One of the articles that comprise the book’s source is “Ten easy ways to attract women to your free software project“. Actually, as Terry points out in the article introduction, nine of the ten ways are clearly useful for making your project more friendly for anyone and especially women. That means implementing Terry’s ideas covers double — egalitarian attractiveness of the project while adding to the solution of the serious gender imbalance problem in free and open source software (FOSS).
There is a lot that makes this article great. One part is the quality and quantity of research and supporting evidence. I found the explanations of the different ways to support women instead of just men in a project to be very compelling. I suppose some people might find it hard reading all of that, especially if it is the first time they have faced up to how easily a mono-culture arises when it is just men involved.

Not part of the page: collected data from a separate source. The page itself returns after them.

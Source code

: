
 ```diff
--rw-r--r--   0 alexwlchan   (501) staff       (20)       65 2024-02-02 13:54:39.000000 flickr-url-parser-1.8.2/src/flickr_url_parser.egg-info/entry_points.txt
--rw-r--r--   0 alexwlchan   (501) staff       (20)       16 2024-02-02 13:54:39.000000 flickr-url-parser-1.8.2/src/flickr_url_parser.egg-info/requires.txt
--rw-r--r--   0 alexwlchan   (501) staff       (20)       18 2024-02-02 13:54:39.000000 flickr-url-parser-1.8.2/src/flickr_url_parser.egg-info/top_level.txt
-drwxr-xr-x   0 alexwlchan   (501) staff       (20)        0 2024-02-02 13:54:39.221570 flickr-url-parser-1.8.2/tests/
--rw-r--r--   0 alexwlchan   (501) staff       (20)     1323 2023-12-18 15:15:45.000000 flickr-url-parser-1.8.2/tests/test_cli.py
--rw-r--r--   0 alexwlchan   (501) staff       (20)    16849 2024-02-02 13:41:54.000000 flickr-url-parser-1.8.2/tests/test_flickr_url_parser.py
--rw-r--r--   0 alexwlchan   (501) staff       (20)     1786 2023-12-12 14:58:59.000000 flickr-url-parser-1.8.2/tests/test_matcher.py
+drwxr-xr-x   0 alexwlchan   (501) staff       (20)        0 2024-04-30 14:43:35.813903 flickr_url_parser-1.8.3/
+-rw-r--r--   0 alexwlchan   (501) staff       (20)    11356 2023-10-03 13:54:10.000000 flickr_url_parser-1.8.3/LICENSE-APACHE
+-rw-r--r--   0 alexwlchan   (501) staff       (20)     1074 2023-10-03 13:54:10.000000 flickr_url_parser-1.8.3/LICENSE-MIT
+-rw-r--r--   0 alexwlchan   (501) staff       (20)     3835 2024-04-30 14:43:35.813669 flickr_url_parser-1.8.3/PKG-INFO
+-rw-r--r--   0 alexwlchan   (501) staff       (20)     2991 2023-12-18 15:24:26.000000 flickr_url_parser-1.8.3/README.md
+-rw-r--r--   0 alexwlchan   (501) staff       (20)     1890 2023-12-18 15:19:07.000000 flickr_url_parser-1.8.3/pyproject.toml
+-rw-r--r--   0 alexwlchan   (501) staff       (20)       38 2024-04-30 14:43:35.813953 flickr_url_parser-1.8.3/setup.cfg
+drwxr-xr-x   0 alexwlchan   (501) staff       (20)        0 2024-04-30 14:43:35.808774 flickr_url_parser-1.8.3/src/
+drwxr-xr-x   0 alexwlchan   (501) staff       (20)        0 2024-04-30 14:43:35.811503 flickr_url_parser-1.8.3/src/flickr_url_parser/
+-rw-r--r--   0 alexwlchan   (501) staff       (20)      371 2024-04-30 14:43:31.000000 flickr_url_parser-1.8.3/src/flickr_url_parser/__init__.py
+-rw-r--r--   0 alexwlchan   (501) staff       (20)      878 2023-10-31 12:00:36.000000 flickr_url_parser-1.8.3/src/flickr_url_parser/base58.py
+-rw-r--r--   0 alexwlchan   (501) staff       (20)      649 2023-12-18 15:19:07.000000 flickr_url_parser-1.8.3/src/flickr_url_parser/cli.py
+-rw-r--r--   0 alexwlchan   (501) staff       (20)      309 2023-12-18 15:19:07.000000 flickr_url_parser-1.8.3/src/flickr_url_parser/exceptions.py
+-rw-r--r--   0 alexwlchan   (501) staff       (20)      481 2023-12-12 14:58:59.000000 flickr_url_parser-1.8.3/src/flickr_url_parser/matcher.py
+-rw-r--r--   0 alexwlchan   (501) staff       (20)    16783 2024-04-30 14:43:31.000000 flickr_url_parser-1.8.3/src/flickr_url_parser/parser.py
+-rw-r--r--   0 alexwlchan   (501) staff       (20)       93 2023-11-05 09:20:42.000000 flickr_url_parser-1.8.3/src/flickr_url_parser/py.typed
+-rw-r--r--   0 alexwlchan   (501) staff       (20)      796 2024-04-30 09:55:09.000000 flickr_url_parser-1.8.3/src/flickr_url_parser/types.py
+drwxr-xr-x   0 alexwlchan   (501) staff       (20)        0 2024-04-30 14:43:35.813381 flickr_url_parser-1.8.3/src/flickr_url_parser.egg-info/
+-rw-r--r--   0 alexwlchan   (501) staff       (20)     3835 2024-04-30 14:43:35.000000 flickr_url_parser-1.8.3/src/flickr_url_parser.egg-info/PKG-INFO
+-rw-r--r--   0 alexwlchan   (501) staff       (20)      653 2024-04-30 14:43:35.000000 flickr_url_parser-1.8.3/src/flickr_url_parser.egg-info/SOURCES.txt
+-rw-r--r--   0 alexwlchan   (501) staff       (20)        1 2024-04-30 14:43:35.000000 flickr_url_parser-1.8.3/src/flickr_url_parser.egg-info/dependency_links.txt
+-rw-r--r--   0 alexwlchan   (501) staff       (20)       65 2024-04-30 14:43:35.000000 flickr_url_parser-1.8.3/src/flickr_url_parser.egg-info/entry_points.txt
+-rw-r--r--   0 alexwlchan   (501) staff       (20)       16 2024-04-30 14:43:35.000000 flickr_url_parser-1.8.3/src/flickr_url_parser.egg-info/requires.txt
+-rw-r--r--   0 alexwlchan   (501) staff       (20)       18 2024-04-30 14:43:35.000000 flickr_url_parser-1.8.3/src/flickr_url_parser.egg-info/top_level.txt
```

In reading over the points, I was very pleased that I see initiatives in the Fedora Project to address nearly all of the points there. As the author points out, these ideas have been floating around. I see projects such as Fedora have implemented them in a semi-haphazard fashion, partially because we haven’t had a guide. I’m excited to have a chance to extrapolate these points in to The Open Source Way, as well as the Practical OSS Exploration textbook.
My only complaint about the article is the word “easy” in the title — I suspect that fell from the modern style of doing lists of how-to items as articles and blog posts. I’m not sure that all of the items are easy, in fact I think changing an existing project to use a mailing list instead of a web forum would be a huge challenge. My solution is to find ways to bring the forum up to the importance level of mailing lists, somehow.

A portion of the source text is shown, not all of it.